● **Task**
Extract each line of the records below that contains the word "utilizzata".

(Available records begins)

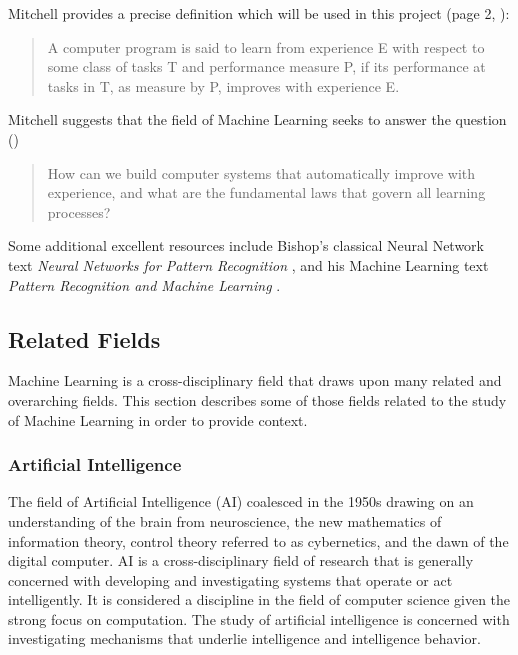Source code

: \documentclass[a4paper, 11pt]{article}
\begin{document}
Mitchell provides a precise definition which will be used in this project (page 2, \cite{Mitchell1997}):

\begin{quotation}
A computer program is said to learn from experience E with respect to some class of tasks T and performance measure P, if its performance at tasks in T, as measure by P, improves with experience E.
\end{quotation}

Mitchell suggests that the field of Machine Learning seeks to answer the question (\cite{Mitchell2006})

\begin{quotation}
How can we build computer systems that automatically improve with experience, and what are the fundamental laws that govern all learning processes?
\end{quotation}

Some additional excellent resources include Bishop's classical Neural Network text \emph{Neural Networks for Pattern Recognition} \cite{Bishop1995}, and his Machine Learning text \emph{Pattern Recognition and Machine Learning} \cite{Bishop2006}.

\subsection{Related Fields}
\label{subsec:related_fields}
Machine Learning is a cross-disciplinary field that draws upon many related and overarching fields. This section describes some of those fields related to the study of Machine Learning in order to provide context.

\subsubsection{Artificial Intelligence}
The field of Artificial Intelligence (AI) coalesced in the 1950s drawing on an understanding of the brain from neuroscience, the new mathematics of information theory, control theory referred to as cybernetics, and the dawn of the digital computer. AI is a cross-disciplinary field of research that is generally concerned with developing and investigating systems that operate or act intelligently. It is considered a discipline in the field of computer science given the strong focus on computation. The study of artificial intelligence is concerned with investigating mechanisms that underlie intelligence and intelligence behavior.
\end{document}
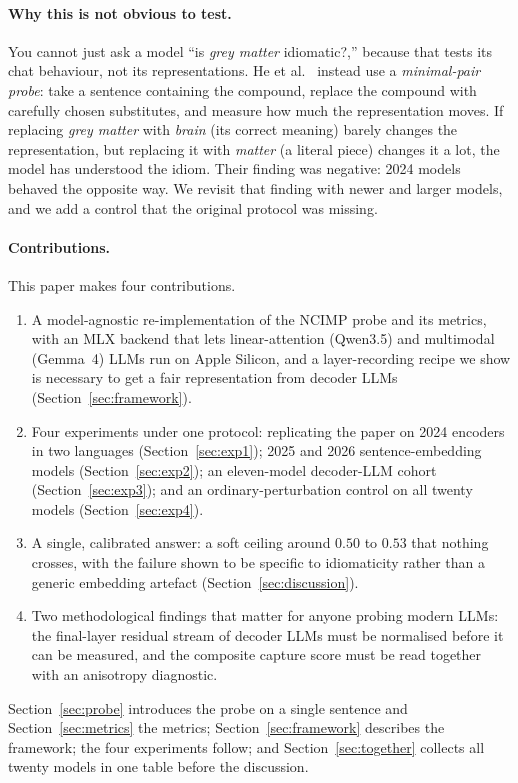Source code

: \documentclass[11pt]{article}
\begin{document}
\paragraph{Why this is not obvious to test.} You cannot just ask a model ``is \emph{grey matter}
idiomatic?,'' because that tests its chat behaviour, not its representations. He et
al.~\cite{he2025idiomaticity} instead use a \emph{minimal-pair probe}: take a sentence containing
the compound, replace the compound with carefully chosen substitutes, and measure how much the
representation moves. If replacing \emph{grey matter} with \emph{brain} (its correct meaning)
barely changes the representation, but replacing it with \emph{matter} (a literal piece) changes it
a lot, the model has understood the idiom. Their finding was negative: 2024 models behaved the
opposite way. We revisit that finding with newer and larger models, and we add a control that the
original protocol was missing.

\paragraph{Contributions.} This paper makes four contributions.
\begin{enumerate}
  \item A model-agnostic re-implementation of the NCIMP probe and its metrics, with an MLX backend
  that lets linear-attention (Qwen3.5) and multimodal (Gemma~4) LLMs run on Apple Silicon, and a
  layer-recording recipe we show is necessary to get a fair representation from decoder LLMs
  (Section~\ref{sec:framework}).
  \item Four experiments under one protocol: replicating the paper on 2024 encoders in two
  languages (Section~\ref{sec:exp1}); 2025 and 2026 sentence-embedding models
  (Section~\ref{sec:exp2}); an eleven-model decoder-LLM cohort (Section~\ref{sec:exp3}); and an
  ordinary-perturbation control on all twenty models (Section~\ref{sec:exp4}).
  \item A single, calibrated answer: a soft ceiling around $0.50$ to $0.53$ that nothing crosses,
  with the failure shown to be specific to idiomaticity rather than a generic embedding artefact
  (Section~\ref{sec:discussion}).
  \item Two methodological findings that matter for anyone probing modern LLMs: the final-layer
  residual stream of decoder LLMs must be normalised before it can be measured, and the composite
  capture score must be read together with an anisotropy diagnostic.
\end{enumerate}
Section~\ref{sec:probe} introduces the probe on a single sentence and Section~\ref{sec:metrics} the
metrics; Section~\ref{sec:framework} describes the framework; the four experiments follow; and
Section~\ref{sec:together} collects all twenty models in one table before the discussion.
\end{document}
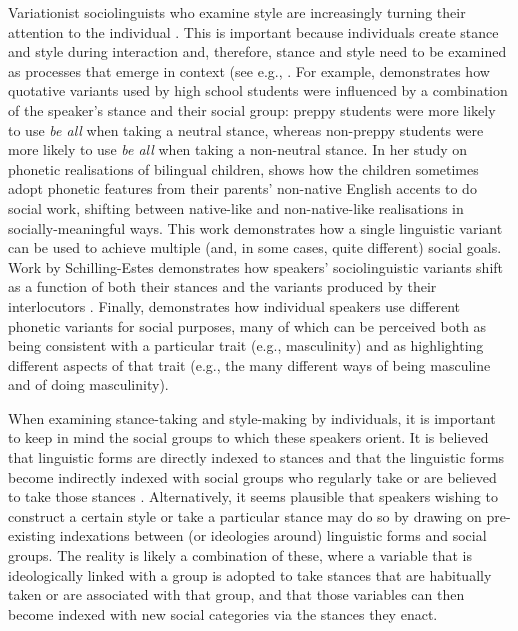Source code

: \noindent Variationist sociolinguists who examine style are increasingly turning their attention to the individual \citep{eckert1996,eckert2011,podesva2011}.  This is important because individuals create stance and style during interaction and, therefore, stance and style need to be examined as processes that emerge in context (see e.g., \citet{coupland2007,kiesling2009,rampton2013}. For example, \citet[110--115]{bucholtz2010} demonstrates how quotative variants used by high school students were influenced by a combination of the speaker's stance and their social group: preppy students were more likely to use \textit{be all} when taking a neutral stance, whereas non-preppy students were more likely to use \textit{be all} when taking a non-neutral stance.  In her study on phonetic realisations of bilingual children, \citet{khattab2013} shows how the children sometimes adopt phonetic features from their parents' non-native English accents to do social work, shifting between native-like and non-native-like realisations in socially-meaningful ways.  This work demonstrates how a single linguistic variant can be used to achieve multiple (and, in some cases, quite different) social goals. Work by Schilling-Estes demonstrates how speakers' sociolinguistic variants shift as a function of both their stances and the variants produced by their interlocutors \citep{schillingestes2004}. Finally, \citet{kirtley-diss} demonstrates how individual speakers use different phonetic variants for social purposes, many of which can be perceived both as being consistent with a particular trait (e.g., masculinity) and as highlighting different aspects of that trait (e.g., the many different ways of being masculine and of doing masculinity).  

When examining stance-taking and style-making by individuals, it is important to keep in mind the social groups to which these speakers orient.  It is believed that linguistic forms are directly indexed to stances and that the linguistic forms become indirectly indexed with social groups who regularly take or are believed to take those stances \citep{bucholtz2009,dubois2007}. Alternatively, it seems plausible that speakers wishing to construct a certain style or take a particular stance may do so by drawing on pre-existing indexations between (or ideologies around) linguistic forms and social groups.  The reality is likely a combination of these, where a variable that is ideologically linked with a group is adopted to take stances that are habitually taken or are associated with that group, and that those variables can then become indexed with new social categories via the stances they enact.

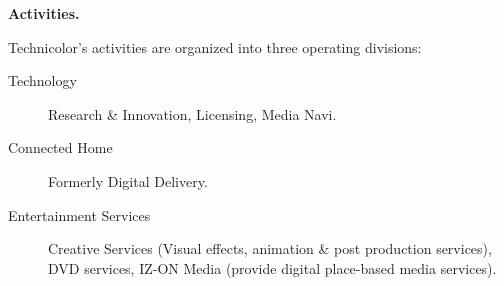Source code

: {\large\bf Activities.}

Technicolor's activities are organized into three operating divisions:
\begin{description}
  \item[Technology] Research \& Innovation, Licensing, Media Navi.
  \item[Connected Home] Formerly Digital Delivery.
  \item[Entertainment Services] Creative Services (Visual effects, animation \& post production services), DVD services, IZ-ON Media (provide digital place-based media services).  \\
\end{description}

\doublespacing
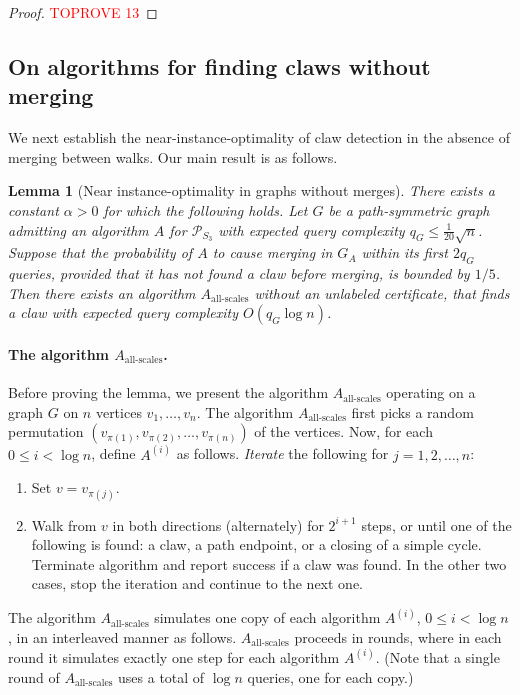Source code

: \documentclass[11pt]{article}
\numberwithin{equation}{section}
\newtheorem{lemma}[lemma]{Lemma}
\renewcommand{\P}{\mathcal{P}}
\newcommand{\1}{\mathbf{1}}
\begin{document}
\begin{proof}\textcolor{red}{TOPROVE 13}\end{proof}

\subsection{On algorithms for finding claws without merging}\label{sec:final}
We next establish the near-instance-optimality of claw detection in the absence of merging between walks. Our main result is as follows. 

\begin{lemma}[Near instance-optimality in graphs without merges]
\label{lem:instance_optimality_graphs_no_merges}
There exists a constant $\alpha > 0$ for which the following holds.
Let $G$ be a path-symmetric graph admitting an algorithm $A$ for $\P_{S_3}$ with expected query complexity $q_G \leq \frac{1}{20}\sqrt{n}$. Suppose that the probability of $A$ to cause merging in $G_A$ within its first $2q_G$ queries, provided that it has not found a claw before merging, is bounded by $1/5$. 
Then there exists an algorithm $A_{\text{all-scales}}$ without an unlabeled certificate, that finds a claw with expected query complexity $O(q_G \log n)$.
\end{lemma}

\paragraph{The algorithm $A_{\text{all-scales}}$.}
Before proving the lemma, we present the  algorithm $A_{\text{all-scales}}$ operating on a graph $G$ on $n$ vertices $v_1, \ldots, v_n$. The algorithm $A_{\text{all-scales}}$ first picks a random permutation $(v_{\pi(1)}, v_{\pi(2)}, \ldots, v_{\pi(n)})$ of the vertices. Now, for each $0 \leq i < \log n$, define $A^{(i)}$ as follows. 
\textit{Iterate} the following for $j=1,2,\ldots,n$: 
\begin{enumerate}
\item Set $v = v_{\pi(j)}$.
\item Walk from $v$ in both directions (alternately) for $2^{i+1}$ steps, or until one of the following is found: a claw, a path endpoint, or a closing of a simple cycle. Terminate algorithm and report success if a claw was found. In the other two cases, stop the iteration and continue to the next one.
\end{enumerate}

The algorithm $A_{\text{all-scales}}$ simulates one copy of each algorithm $A^{(i)}$, $0 \leq i < \log n$, in an interleaved manner as follows. $A_{\text{all-scales}}$ proceeds in rounds, where in each round it simulates exactly one step for each algorithm $A^{(i)}$. (Note that a single round of $A_{\text{all-scales}}$ uses a total of $\log n$ queries, one for each copy.)
\end{document}

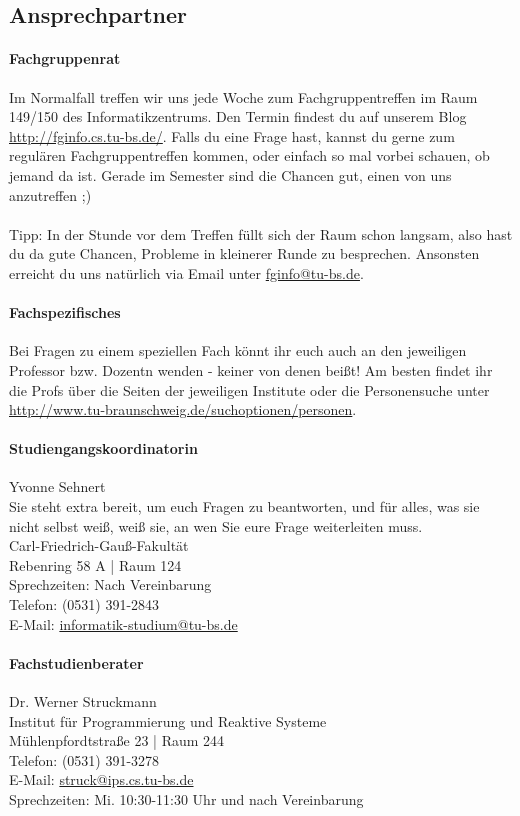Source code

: \subsection{Ansprechpartner}
	\paragraph{Fachgruppenrat}
		Im Normalfall treffen wir uns jede Woche zum Fachgruppentreffen im Raum 149/150 des Informatikzentrums. Den  Termin findest du auf unserem Blog \url{http://fginfo.cs.tu-bs.de/}. Falls du eine Frage hast, kannst du gerne zum regulären Fachgruppentreffen kommen, oder einfach so mal vorbei schauen, ob jemand da ist. Gerade im Semester sind die Chancen gut, einen von uns anzutreffen ;) \\\\
		Tipp: In der Stunde vor dem Treffen füllt sich der Raum schon langsam, also hast du da gute Chancen, Probleme in kleinerer Runde zu besprechen. Ansonsten erreicht du uns natürlich via Email unter \url{fginfo@tu-bs.de}. 

	\paragraph{Fachspezifisches}
		Bei Fragen zu einem speziellen Fach könnt ihr euch auch an den jeweiligen Professor bzw. Dozentn wenden - keiner von denen beißt! Am besten findet ihr die Profs über die Seiten der jeweiligen Institute oder die Personensuche unter \url{http://www.tu-braunschweig.de/suchoptionen/personen}.

	\paragraph{Studiengangskoordinatorin}
		Yvonne Sehnert \\
		Sie steht extra bereit, um euch Fragen zu beantworten, und für alles, was sie nicht selbst weiß, weiß sie, an wen Sie eure Frage weiterleiten muss.\\
		Carl-Friedrich-Gauß-Fakultät\\
		Rebenring 58 A | Raum 124\\
		Sprechzeiten: Nach  Vereinbarung\\
		Telefon: (0531) 391-2843\\
		E-Mail: \url{informatik-studium@tu-bs.de}

	\paragraph{Fachstudienberater}
		Dr. Werner Struckmann\\
		Institut für Programmierung und Reaktive Systeme\\
		Mühlenpfordtstraße 23 | Raum 244\\
		Telefon: (0531) 391-3278\\
		E-Mail: \url{struck@ips.cs.tu-bs.de}\\
		Sprechzeiten: Mi. 10:30-11:30 Uhr und nach  Vereinbarung

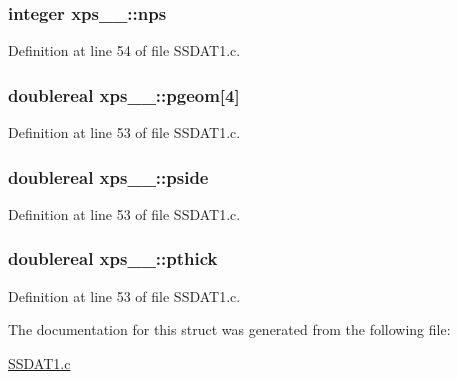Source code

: \subsubsection[{\texorpdfstring{nps}{nps}}]{\setlength{\rightskip}{0pt plus 5cm}integer xps\+\_\+\_\+\+::nps}\hypertarget{structxps__1___a4be73b17200df038f2e05a151ed9f73c}{}\label{structxps__1___a4be73b17200df038f2e05a151ed9f73c}


Definition at line 54 of file S\+S\+D\+A\+T1.\+c.

\subsubsection[{\texorpdfstring{pgeom}{pgeom}}]{\setlength{\rightskip}{0pt plus 5cm}doublereal xps\+\_\+\_\+\+::pgeom\mbox{[}4\mbox{]}}\hypertarget{structxps__1___a0080855d73d61551eaf14cce3ffa64ed}{}\label{structxps__1___a0080855d73d61551eaf14cce3ffa64ed}


Definition at line 53 of file S\+S\+D\+A\+T1.\+c.

\subsubsection[{\texorpdfstring{pside}{pside}}]{\setlength{\rightskip}{0pt plus 5cm}doublereal xps\+\_\+\_\+\+::pside}\hypertarget{structxps__1___a60dd9c649d3821fc90a07d7620f044f9}{}\label{structxps__1___a60dd9c649d3821fc90a07d7620f044f9}


Definition at line 53 of file S\+S\+D\+A\+T1.\+c.

\subsubsection[{\texorpdfstring{pthick}{pthick}}]{\setlength{\rightskip}{0pt plus 5cm}doublereal xps\+\_\+\_\+\+::pthick}\hypertarget{structxps__1___a60e15bd24df26974e2995e4963e28b47}{}\label{structxps__1___a60e15bd24df26974e2995e4963e28b47}


Definition at line 53 of file S\+S\+D\+A\+T1.\+c.



The documentation for this struct was generated from the following file\+:\begin{DoxyCompactItemize}
\item 
\hyperlink{SSDAT1_8c}{S\+S\+D\+A\+T1.\+c}\end{DoxyCompactItemize}
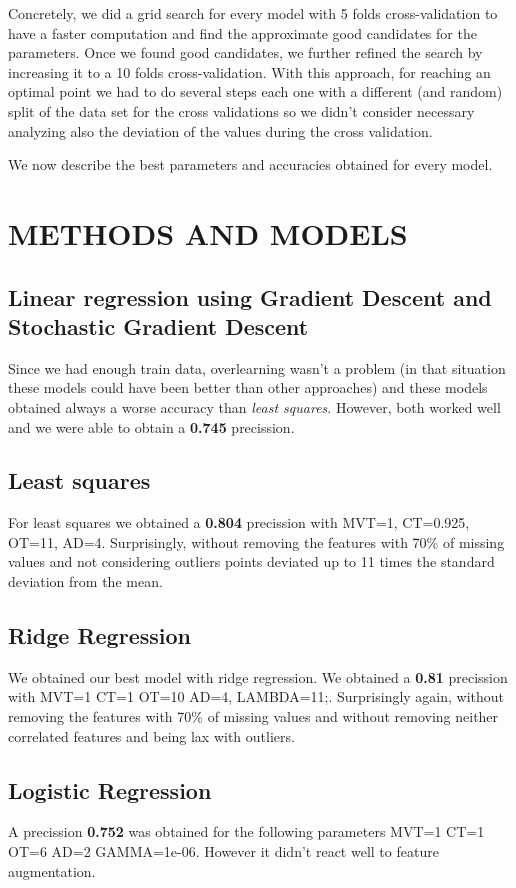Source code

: \documentclass[10pt,conference,compsocconf]{IEEEtran}
\begin{document}
Concretely, we did a grid search for every model with 5 folds cross-validation to have a faster computation and find the approximate good candidates for the parameters. Once we found good candidates, we further refined the search by increasing it to a 10 folds cross-validation. With this approach, for reaching an optimal point we had to do several steps each one with a different (and random) split of the data set for the cross validations so we didn't consider necessary analyzing also the deviation of the values during the cross validation.

We now describe the best parameters and accuracies obtained for every model.

\section{METHODS AND MODELS}

\subsection{Linear regression using Gradient Descent and Stochastic Gradient Descent} 
Since we had enough train data, overlearning wasn't a problem (in that situation these models could have been better than other approaches) and these models obtained always a worse accuracy than \textit{least squares}. However, both worked well and we were able to obtain a \textbf{0.745} precission.

\subsection{Least squares}
For least squares we obtained a \textbf{0.804} precission with MVT=1, CT=0.925, OT=11, AD=4. Surprisingly, without removing the features with 70\% of missing values and not considering outliers points deviated up to 11 times the standard deviation from the mean.

\subsection{Ridge Regression}
We obtained our best model with ridge regression. We obtained a \textbf{0.81} precission with MVT=1 CT=1 OT=10 AD=4, LAMBDA=11;. Surprisingly again, without removing the features with 70\% of missing values and without removing neither correlated features and being lax with outliers.

\subsection{Logistic Regression}
A precission \textbf{0.752} was obtained for the following parameters MVT=1 CT=1 OT=6 AD=2 GAMMA=1e-06. However it didn't react well to feature augmentation.
\end{document}

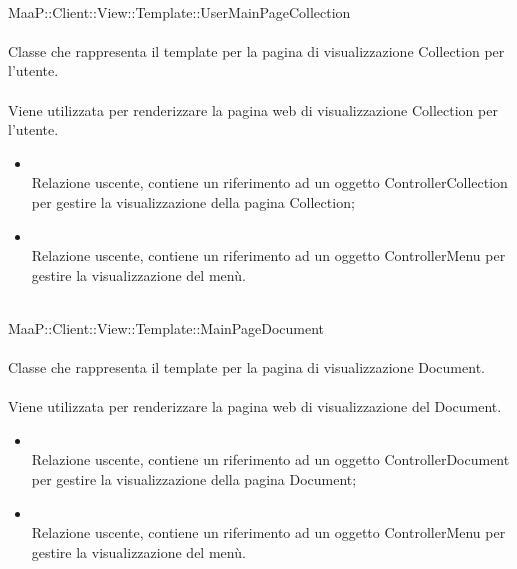 	\\
	MaaP::Client::View::Template::UserMainPageCollection\\
	\\
	Classe che rappresenta il template per la pagina di visualizzazione Collection per l'utente.\\
	\\
	Viene utilizzata per renderizzare la pagina web di visualizzazione Collection per l'utente.\\
	\begin{itemize}
	\item{}\\
	Relazione uscente, contiene un riferimento ad un oggetto ControllerCollection per gestire la visualizzazione della pagina Collection;
	\item{}\\
	Relazione uscente, contiene un riferimento ad un oggetto ControllerMenu per gestire la visualizzazione del menù.
	\end{itemize}
	
	\\
	MaaP::Client::View::Template::MainPageDocument\\
	\\
	Classe che rappresenta il template per la pagina di visualizzazione Document.\\
	\\
	Viene utilizzata per renderizzare la pagina web di visualizzazione del Document.\\
	\begin{itemize}
	\item{}\\
	Relazione uscente, contiene un riferimento ad un oggetto ControllerDocument per gestire la visualizzazione della pagina Document;
	\item{}\\
	Relazione uscente, contiene un riferimento ad un oggetto ControllerMenu per gestire la visualizzazione del menù.
	\end{itemize}
	
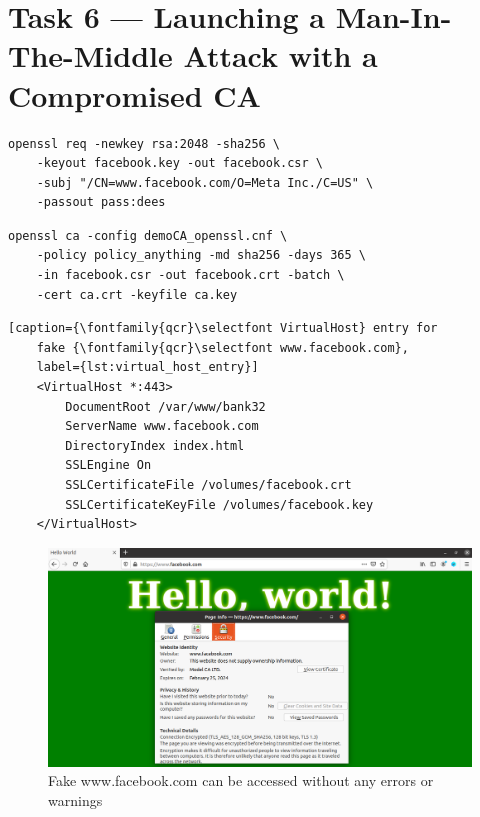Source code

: \section{Task 6 --- Launching a Man-In-The-Middle Attack with
a Compromised CA}
%
\begin{lstlisting}[caption=A command generating a Certificate Signing
    Request for the fake Facebook website, label={lst:csr_script_fake_facebook}]
    openssl req -newkey rsa:2048 -sha256 \
    -keyout facebook.key -out facebook.csr \
    -subj "/CN=www.facebook.com/O=Meta Inc./C=US" \
    -passout pass:dees
\end{lstlisting}

\begin{lstlisting}[caption=A command generating a Certificate for the
    fake Facebook website, label={lst:crt_script_fake_facebook}]
    openssl ca -config demoCA_openssl.cnf \
    -policy policy_anything -md sha256 -days 365 \
    -in facebook.csr -out facebook.crt -batch \
    -cert ca.crt -keyfile ca.key
\end{lstlisting}

\begin{lstlisting}[caption={\fontfamily{qcr}\selectfont VirtualHost} entry for
    fake {\fontfamily{qcr}\selectfont www.facebook.com},
    label={lst:virtual_host_entry}]
    <VirtualHost *:443>
        DocumentRoot /var/www/bank32
        ServerName www.facebook.com
        DirectoryIndex index.html
        SSLEngine On
        SSLCertificateFile /volumes/facebook.crt
        SSLCertificateKeyFile /volumes/facebook.key
    </VirtualHost>
\end{lstlisting}

\begin{figure}
    \centering
    \includegraphics[height=\textheight,width=\textwidth,keepaspectratio]
    {figures/fake_facebook.png}
    \caption{Fake {\selectfont www.facebook.com}
    can be accessed without any errors or warnings}
    \label{fig:fake_facebook}
\end{figure}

(Available records ends)

● **Expected answer**
	Viene utilizzata per renderizzare la pagina web di visualizzazione Collection per l'utente.\\
	Viene utilizzata per renderizzare la pagina web di visualizzazione del Document.\\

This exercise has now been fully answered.